Which lines in the data below contain the word "made"? Pull each of them out.

[[ Data to process, beginning ]]

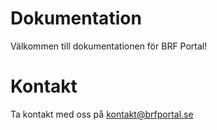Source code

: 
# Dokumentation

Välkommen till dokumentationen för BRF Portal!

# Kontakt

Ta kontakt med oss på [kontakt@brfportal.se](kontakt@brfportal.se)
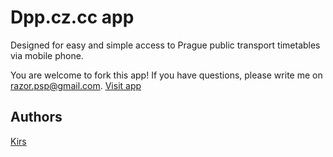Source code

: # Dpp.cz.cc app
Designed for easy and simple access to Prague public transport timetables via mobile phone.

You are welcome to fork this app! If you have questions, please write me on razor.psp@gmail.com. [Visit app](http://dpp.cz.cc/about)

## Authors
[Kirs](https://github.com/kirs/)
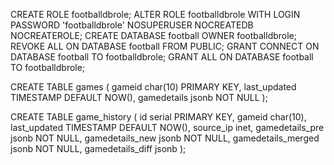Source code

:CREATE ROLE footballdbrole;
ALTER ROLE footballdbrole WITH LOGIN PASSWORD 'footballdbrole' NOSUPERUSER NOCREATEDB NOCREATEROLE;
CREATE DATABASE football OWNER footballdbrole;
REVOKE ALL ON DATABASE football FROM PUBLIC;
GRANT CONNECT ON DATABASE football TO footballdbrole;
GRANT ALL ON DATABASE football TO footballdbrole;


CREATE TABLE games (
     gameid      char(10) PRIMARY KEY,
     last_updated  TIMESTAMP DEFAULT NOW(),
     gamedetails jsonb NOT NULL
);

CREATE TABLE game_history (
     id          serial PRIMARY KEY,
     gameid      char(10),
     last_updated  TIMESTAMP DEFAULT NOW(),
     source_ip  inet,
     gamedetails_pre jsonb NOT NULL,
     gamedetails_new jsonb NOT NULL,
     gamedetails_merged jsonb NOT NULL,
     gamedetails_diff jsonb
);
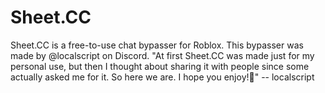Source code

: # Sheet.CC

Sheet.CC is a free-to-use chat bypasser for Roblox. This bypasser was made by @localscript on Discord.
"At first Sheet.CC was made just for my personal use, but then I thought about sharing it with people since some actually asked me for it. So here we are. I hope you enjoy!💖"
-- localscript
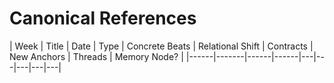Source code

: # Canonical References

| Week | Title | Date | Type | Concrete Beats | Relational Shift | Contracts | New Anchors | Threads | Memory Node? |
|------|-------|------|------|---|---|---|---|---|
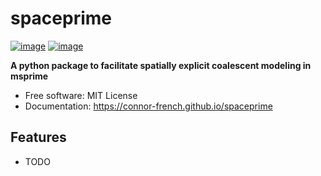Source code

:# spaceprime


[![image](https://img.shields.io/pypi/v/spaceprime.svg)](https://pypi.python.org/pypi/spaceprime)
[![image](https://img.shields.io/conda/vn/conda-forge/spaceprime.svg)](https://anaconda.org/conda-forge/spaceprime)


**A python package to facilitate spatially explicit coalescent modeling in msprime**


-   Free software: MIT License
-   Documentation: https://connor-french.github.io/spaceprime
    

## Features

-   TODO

[[ Data to process, end ]]
[[ Data to process, beginning ]]

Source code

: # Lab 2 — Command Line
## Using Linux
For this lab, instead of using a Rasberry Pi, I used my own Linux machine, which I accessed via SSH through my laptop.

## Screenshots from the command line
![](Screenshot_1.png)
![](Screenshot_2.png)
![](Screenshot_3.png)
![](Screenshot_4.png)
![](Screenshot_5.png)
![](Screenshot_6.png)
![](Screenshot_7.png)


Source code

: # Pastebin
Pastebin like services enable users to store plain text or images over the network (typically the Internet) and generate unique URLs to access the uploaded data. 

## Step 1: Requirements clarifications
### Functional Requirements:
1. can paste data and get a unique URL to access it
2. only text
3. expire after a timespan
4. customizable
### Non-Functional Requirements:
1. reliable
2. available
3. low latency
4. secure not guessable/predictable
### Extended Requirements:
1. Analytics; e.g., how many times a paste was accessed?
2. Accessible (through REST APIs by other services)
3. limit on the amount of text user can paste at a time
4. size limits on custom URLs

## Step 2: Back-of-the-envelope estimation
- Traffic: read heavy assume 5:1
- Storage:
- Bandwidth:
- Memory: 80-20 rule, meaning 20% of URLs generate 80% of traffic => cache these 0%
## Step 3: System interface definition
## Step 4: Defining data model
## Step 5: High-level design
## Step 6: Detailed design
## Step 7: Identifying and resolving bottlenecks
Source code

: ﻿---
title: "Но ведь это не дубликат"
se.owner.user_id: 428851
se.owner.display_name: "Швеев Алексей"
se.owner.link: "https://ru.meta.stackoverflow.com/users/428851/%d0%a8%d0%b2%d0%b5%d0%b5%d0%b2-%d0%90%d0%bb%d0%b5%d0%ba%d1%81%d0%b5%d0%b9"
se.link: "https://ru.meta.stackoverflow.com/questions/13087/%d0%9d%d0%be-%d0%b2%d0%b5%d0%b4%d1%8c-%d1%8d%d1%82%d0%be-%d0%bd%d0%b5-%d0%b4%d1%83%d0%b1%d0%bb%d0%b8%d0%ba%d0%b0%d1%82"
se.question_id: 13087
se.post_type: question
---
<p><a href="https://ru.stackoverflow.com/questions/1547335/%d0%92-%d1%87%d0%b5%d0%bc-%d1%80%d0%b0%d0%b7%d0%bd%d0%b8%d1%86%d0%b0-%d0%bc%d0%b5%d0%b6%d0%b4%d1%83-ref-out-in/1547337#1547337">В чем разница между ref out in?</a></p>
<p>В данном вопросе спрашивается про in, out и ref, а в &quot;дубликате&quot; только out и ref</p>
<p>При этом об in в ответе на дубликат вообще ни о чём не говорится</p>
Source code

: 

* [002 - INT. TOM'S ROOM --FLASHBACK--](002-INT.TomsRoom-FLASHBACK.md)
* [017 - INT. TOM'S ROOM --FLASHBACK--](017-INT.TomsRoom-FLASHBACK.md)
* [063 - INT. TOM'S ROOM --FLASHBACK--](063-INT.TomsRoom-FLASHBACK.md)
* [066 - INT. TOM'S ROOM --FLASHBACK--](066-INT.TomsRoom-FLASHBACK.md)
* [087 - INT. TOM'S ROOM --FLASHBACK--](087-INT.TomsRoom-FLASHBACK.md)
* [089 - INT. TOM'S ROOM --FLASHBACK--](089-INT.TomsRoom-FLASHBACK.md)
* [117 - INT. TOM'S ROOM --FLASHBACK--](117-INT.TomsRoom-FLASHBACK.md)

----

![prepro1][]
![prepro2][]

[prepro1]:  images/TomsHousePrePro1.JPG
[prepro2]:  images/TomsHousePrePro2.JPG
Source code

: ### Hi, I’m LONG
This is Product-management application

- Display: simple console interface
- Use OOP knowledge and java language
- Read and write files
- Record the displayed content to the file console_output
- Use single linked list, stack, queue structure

[[ Data to process, end ]]

■ Answer space ■
Sheet.CC is a free-to-use chat bypasser for Roblox. This bypasser was made by @localscript on Discord.
"At first Sheet.CC was made just for my personal use, but then I thought about sharing it with people since some actually asked me for it. So here we are. I hope you enjoy!💖"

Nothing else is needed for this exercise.